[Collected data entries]
☆ ☆ ☆ ☆ ☆ ☆ ☆

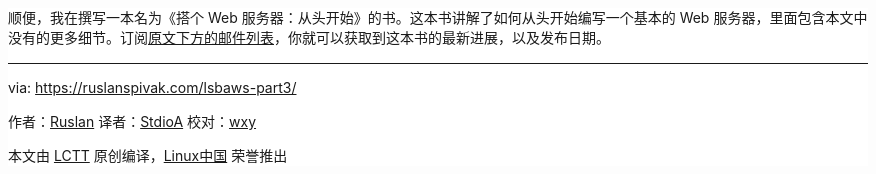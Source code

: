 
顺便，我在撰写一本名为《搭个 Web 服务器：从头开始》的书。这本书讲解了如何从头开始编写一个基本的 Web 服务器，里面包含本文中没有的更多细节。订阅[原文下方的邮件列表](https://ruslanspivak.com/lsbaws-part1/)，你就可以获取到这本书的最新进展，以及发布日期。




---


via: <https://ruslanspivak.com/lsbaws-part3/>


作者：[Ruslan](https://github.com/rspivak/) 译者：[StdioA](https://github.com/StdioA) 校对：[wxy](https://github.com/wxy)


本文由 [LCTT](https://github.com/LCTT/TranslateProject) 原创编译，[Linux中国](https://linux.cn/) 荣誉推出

☆ ☆ ☆ ☆ ☆ ☆ ☆

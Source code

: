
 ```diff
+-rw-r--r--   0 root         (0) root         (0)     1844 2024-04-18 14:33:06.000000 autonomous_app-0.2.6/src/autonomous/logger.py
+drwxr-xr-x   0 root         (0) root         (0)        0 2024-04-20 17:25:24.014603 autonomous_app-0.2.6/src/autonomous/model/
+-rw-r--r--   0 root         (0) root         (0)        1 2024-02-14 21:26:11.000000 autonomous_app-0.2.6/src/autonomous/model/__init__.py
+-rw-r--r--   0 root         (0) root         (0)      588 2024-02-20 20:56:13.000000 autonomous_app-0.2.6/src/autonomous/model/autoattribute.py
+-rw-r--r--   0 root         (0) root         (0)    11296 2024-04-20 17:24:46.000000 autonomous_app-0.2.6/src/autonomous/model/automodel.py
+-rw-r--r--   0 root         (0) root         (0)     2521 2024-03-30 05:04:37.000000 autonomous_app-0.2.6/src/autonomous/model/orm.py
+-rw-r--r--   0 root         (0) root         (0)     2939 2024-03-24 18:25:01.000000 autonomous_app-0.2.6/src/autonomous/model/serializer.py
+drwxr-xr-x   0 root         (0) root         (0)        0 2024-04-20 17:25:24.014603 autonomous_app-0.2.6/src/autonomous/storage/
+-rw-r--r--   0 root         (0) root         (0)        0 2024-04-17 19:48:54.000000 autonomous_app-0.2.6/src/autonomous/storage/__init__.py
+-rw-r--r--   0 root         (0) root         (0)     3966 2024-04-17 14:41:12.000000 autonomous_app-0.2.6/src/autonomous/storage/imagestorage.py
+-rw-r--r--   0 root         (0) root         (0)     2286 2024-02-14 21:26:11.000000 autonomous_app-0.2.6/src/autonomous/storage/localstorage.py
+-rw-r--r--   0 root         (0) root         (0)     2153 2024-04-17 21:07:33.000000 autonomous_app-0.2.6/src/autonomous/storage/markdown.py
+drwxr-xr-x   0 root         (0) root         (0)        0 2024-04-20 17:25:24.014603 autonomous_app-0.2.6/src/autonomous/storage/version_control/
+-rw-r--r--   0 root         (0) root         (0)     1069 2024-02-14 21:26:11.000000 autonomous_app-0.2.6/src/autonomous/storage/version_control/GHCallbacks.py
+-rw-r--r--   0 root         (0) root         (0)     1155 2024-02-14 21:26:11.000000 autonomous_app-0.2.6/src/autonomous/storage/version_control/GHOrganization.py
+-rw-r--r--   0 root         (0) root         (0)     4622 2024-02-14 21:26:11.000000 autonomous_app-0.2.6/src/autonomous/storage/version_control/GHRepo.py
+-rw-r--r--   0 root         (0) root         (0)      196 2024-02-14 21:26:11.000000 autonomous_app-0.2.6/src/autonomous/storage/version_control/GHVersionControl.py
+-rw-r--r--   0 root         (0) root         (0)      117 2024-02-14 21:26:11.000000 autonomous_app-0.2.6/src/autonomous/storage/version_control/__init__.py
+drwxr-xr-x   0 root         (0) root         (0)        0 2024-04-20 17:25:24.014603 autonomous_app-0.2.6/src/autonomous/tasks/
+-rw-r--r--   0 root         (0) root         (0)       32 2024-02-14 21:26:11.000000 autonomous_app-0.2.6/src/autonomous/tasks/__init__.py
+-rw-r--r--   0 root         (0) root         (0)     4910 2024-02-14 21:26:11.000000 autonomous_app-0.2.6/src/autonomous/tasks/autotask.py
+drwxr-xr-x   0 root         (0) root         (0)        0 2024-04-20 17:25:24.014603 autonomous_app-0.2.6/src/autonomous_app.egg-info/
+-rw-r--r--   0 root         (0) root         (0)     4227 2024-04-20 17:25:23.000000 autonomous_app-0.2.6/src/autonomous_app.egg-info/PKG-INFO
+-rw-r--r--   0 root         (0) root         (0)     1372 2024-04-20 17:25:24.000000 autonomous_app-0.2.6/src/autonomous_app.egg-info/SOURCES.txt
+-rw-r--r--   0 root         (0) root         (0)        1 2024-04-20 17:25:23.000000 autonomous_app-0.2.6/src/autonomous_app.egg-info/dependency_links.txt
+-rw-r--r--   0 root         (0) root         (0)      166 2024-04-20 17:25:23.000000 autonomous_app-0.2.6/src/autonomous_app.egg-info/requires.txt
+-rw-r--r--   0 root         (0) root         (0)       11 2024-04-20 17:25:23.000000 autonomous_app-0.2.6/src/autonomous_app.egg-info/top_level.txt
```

☆ ☆ ☆ ☆ ☆ ☆ ☆

▸ **Problem description**:
For each line in the records that contains the word "github", make a copy.

▸ **Solution**:
作者：[Ruslan](https://github.com/rspivak/) 译者：[StdioA](https://github.com/StdioA) 校对：[wxy](https://github.com/wxy)
本文由 [LCTT](https://github.com/LCTT/TranslateProject) 原创编译，[Linux中国](https://linux.cn/) 荣誉推出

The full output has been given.